Our most solid clue to the origin of the quote lies in the writings of Jean-Jacques Rousseau, a philosopher who was instrumental to French revolutionary politics. In Rousseau’s autobiographical book Confessions, he recalls a “great princess who, when told that the peasants had no bread, replied: ‘Then let them eat brioche.’” (While the translation is different, the sentiment remains, brioche being more luxurious than regular bread.)
However, at the time of Rousseau’s writing (around 1765), Marie Antoinette was only 10 years old and wasn’t yet the queen of France. Some biographers alternatively attribute the quote to Queen Maria Teresa, the wife of the French “Sun King” Louis XIV, a century earlier — but there’s little evidence to support that claim, either.

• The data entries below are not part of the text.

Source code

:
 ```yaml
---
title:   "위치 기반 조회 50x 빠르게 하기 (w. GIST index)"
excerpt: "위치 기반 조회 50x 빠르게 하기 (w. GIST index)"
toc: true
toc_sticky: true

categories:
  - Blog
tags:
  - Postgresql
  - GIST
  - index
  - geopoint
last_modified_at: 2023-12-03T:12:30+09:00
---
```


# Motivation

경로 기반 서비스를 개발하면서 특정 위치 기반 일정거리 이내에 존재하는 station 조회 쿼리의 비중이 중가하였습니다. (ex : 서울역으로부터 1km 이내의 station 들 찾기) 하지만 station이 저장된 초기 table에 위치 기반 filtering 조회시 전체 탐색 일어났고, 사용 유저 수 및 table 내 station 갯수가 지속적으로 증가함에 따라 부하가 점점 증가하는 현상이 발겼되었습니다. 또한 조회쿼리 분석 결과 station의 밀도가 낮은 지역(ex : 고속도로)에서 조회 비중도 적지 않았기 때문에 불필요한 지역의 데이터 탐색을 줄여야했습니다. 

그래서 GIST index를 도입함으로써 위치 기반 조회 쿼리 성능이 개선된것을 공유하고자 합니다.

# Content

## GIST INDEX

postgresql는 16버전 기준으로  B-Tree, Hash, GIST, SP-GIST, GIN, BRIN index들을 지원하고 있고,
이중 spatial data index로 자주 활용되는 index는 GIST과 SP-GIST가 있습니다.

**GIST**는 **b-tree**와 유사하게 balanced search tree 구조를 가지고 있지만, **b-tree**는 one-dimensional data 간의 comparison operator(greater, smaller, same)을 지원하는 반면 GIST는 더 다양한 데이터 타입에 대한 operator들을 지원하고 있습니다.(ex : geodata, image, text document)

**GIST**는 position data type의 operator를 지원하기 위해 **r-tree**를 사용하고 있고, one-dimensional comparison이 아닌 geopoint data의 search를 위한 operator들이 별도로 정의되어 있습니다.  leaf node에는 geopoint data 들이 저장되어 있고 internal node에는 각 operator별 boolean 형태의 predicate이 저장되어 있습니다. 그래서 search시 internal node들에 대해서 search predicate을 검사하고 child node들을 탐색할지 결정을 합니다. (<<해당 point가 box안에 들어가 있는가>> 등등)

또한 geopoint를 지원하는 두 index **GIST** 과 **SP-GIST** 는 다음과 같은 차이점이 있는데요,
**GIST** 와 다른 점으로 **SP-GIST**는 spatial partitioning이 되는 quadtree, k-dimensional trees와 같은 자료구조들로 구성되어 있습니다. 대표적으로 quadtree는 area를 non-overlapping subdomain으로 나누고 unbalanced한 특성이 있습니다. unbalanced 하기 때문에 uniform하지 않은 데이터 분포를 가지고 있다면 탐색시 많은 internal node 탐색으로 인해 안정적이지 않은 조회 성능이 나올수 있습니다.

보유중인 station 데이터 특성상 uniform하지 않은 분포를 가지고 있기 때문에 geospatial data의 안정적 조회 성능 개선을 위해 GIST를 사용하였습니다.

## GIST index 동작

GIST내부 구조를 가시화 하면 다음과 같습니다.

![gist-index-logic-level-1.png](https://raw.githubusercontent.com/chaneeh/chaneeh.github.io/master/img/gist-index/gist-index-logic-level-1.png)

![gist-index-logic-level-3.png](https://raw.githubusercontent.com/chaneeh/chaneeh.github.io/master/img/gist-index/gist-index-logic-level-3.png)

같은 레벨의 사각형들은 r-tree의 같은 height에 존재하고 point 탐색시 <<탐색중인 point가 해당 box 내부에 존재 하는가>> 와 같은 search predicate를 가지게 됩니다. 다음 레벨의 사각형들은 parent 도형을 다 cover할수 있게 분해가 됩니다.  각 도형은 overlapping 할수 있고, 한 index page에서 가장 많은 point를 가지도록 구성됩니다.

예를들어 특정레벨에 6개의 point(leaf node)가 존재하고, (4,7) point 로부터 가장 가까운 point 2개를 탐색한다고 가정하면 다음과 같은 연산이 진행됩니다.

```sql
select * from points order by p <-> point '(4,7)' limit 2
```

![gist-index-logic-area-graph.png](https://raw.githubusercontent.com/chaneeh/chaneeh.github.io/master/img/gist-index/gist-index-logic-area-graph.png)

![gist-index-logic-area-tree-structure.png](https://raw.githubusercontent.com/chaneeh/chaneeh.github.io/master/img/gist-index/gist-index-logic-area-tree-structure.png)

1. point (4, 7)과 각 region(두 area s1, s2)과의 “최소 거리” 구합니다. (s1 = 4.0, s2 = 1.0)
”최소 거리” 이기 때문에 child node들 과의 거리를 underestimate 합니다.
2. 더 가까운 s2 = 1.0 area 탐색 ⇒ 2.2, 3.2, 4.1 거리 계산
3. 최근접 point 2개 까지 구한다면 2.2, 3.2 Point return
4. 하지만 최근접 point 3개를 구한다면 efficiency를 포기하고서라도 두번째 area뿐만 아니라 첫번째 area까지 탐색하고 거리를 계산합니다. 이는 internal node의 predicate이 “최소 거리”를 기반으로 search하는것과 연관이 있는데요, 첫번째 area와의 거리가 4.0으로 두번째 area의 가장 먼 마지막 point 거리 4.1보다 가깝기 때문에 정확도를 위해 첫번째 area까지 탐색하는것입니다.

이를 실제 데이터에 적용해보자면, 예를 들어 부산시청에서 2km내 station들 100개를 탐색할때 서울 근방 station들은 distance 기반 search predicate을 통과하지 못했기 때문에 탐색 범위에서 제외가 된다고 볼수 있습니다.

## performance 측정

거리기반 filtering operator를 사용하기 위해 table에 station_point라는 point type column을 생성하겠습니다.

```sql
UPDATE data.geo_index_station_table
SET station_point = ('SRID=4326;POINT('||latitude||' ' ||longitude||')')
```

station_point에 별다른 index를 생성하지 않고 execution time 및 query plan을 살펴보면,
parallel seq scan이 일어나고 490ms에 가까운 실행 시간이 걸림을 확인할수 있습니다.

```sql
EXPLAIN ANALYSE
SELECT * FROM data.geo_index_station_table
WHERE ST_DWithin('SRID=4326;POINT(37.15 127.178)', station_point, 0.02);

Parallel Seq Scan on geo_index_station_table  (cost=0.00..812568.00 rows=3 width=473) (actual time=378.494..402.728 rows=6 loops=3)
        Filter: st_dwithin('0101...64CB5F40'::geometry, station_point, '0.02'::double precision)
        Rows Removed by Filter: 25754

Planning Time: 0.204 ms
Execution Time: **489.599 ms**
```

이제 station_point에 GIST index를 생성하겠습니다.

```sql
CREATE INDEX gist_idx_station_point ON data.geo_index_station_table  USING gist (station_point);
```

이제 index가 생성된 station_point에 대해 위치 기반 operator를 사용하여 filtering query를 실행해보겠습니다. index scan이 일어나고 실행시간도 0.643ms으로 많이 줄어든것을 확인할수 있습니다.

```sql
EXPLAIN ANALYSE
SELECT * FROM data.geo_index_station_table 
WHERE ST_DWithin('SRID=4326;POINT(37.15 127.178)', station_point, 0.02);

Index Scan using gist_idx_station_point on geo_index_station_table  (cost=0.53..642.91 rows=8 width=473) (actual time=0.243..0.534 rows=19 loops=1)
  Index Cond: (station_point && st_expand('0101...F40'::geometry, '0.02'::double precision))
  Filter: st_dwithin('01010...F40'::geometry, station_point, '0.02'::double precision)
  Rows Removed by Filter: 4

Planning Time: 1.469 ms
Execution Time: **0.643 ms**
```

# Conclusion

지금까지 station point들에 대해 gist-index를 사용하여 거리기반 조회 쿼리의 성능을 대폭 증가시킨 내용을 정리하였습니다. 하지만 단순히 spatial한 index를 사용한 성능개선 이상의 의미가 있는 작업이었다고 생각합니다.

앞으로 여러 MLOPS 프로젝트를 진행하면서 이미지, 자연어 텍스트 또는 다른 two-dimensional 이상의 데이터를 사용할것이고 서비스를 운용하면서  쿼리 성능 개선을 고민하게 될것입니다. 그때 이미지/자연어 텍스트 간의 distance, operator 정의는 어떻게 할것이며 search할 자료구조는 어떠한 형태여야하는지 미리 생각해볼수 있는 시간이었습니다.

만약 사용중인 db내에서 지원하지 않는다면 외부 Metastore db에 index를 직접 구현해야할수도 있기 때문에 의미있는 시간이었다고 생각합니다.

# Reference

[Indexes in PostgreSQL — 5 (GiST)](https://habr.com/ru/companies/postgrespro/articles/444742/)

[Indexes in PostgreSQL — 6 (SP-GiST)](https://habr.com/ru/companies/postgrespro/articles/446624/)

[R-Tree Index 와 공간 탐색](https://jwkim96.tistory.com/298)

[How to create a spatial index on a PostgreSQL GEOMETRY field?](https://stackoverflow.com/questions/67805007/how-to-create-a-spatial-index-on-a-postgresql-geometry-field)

Another theory is that the misattributed quote was born out of political convenience. Since many revolutionaries wanted to abolish the monarchy, it would suit their needs to paint the queen as ignorant or coldhearted. For years before the revolution, the French press accused her of adultery, ruining the country’s finances, and callousness toward her subjects. Many saw her as too young to be on the throne, a naive hedonist who spent her subjects’ tax money on frivolities while they starved. The sentiment ultimately led to her execution by guillotine at age 37 in 1793, shortly after the execution of her husband, King Louis XVI.
There was some truth to these grievances: Marie Antoinette was only 14 years old when she married Louis-Auguste, and became queen of France just four years later at age 18. She was undoubtedly extravagant: She had her own chocolatier, an expensive signature perfume, and a private estate that cost a fortune. And yet, for her to cruelly declare her starving subjects should “eat cake” doesn’t quite fit with other aspects of her time at court.
Marie Antoinette’s life was not only pastries and parties. During her reign, she established a home for unwed mothers and patronized a charity for the elderly, the blind, and widows. She adopted numerous children, personally tended to injured peasants, and frequently visited families in need to hand out food and supplies. During France’s 1787 famine, she even sold the royal family’s flatware to buy grain for poorer families. She also became involved in French politics over the course of her reign, attending finance and war meetings and convincing the king to be inoculated against smallpox, which made the practice more accepted. None of this suggests a queen who was ignorant of her subjects’ troubles or would mock them for starving.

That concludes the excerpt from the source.